=== Description of the task ===
Look at the entries below and restate word for word the lines from the first through the one that has "- Implemented UI improvements".

=== Stored data ===
********************

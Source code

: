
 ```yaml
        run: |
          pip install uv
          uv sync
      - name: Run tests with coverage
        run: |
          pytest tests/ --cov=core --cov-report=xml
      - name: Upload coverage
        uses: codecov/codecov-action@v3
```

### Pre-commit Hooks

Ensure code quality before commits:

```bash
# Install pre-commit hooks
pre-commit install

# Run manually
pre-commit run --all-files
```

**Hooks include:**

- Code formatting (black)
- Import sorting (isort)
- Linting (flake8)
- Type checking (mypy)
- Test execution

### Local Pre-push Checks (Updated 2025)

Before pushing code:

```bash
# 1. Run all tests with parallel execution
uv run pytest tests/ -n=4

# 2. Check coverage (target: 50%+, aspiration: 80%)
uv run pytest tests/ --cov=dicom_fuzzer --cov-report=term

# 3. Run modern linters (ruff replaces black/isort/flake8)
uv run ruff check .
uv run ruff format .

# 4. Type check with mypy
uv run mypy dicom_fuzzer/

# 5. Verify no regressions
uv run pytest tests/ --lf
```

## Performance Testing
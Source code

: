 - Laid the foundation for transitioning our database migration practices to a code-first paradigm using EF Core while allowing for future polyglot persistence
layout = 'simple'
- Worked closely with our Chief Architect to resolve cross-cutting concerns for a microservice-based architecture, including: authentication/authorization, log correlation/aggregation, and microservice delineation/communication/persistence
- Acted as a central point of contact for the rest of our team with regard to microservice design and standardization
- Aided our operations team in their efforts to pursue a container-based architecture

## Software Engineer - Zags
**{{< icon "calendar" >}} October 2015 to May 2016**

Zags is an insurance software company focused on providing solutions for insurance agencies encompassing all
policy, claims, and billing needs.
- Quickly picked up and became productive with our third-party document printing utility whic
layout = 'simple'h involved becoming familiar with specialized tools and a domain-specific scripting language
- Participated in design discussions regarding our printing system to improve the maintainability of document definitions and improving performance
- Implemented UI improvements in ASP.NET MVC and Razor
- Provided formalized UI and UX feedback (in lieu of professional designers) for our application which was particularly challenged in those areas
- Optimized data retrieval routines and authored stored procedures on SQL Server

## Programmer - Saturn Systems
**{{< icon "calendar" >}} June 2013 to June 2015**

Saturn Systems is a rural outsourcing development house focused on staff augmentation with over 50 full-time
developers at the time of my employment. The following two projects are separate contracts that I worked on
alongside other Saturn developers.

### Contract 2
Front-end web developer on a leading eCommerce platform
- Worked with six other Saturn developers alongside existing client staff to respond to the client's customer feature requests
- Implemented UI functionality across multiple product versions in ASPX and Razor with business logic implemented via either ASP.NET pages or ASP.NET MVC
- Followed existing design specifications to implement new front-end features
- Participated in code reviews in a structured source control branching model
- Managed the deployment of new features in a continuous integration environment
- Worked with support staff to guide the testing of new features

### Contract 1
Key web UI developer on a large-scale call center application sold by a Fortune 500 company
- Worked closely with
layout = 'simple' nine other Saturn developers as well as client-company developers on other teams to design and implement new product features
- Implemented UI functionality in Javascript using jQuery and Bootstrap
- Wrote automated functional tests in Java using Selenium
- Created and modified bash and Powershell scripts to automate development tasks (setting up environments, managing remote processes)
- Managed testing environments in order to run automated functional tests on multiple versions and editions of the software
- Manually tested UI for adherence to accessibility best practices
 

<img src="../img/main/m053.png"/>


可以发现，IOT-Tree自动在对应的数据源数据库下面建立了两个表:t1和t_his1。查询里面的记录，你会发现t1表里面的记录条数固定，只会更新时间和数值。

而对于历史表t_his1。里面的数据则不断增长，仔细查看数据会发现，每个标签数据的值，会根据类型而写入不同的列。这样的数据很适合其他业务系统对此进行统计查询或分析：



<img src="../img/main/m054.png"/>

********************

=== Answer to the problem ===
Source code

:
 ```yaml
        run: |
          pip install uv
          uv sync
      - name: Run tests with coverage
        run: |
          pytest tests/ --cov=core --cov-report=xml
      - name: Upload coverage
        uses: codecov/codecov-action@v3
```

### Pre-commit Hooks

Ensure code quality before commits:

```bash
# Install pre-commit hooks
pre-commit install

# Run manually
pre-commit run --all-files
```

**Hooks include:**

- Code formatting (black)
- Import sorting (isort)
- Linting (flake8)
- Type checking (mypy)
- Test execution

### Local Pre-push Checks (Updated 2025)

Before pushing code:

```bash
# 1. Run all tests with parallel execution
uv run pytest tests/ -n=4

# 2. Check coverage (target: 50%+, aspiration: 80%)
uv run pytest tests/ --cov=dicom_fuzzer --cov-report=term

# 3. Run modern linters (ruff replaces black/isort/flake8)
uv run ruff check .
uv run ruff format .

# 4. Type check with mypy
uv run mypy dicom_fuzzer/

# 5. Verify no regressions
uv run pytest tests/ --lf
```

## Performance Testing
Source code

: - Laid the foundation for transitioning our database migration practices to a code-first paradigm using EF Core while allowing for future polyglot persistence
layout = 'simple'
- Worked closely with our Chief Architect to resolve cross-cutting concerns for a microservice-based architecture, including: authentication/authorization, log correlation/aggregation, and microservice delineation/communication/persistence
- Acted as a central point of contact for the rest of our team with regard to microservice design and standardization
- Aided our operations team in their efforts to pursue a container-based architecture

## Software Engineer - Zags
**{{< icon "calendar" >}} October 2015 to May 2016**

Zags is an insurance software company focused on providing solutions for insurance agencies encompassing all
policy, claims, and billing needs.
- Quickly picked up and became productive with our third-party document printing utility whic
layout = 'simple'h involved becoming familiar with specialized tools and a domain-specific scripting language
- Participated in design discussions regarding our printing system to improve the maintainability of document definitions and improving performance
- Implemented UI improvements in ASP.NET MVC and Razor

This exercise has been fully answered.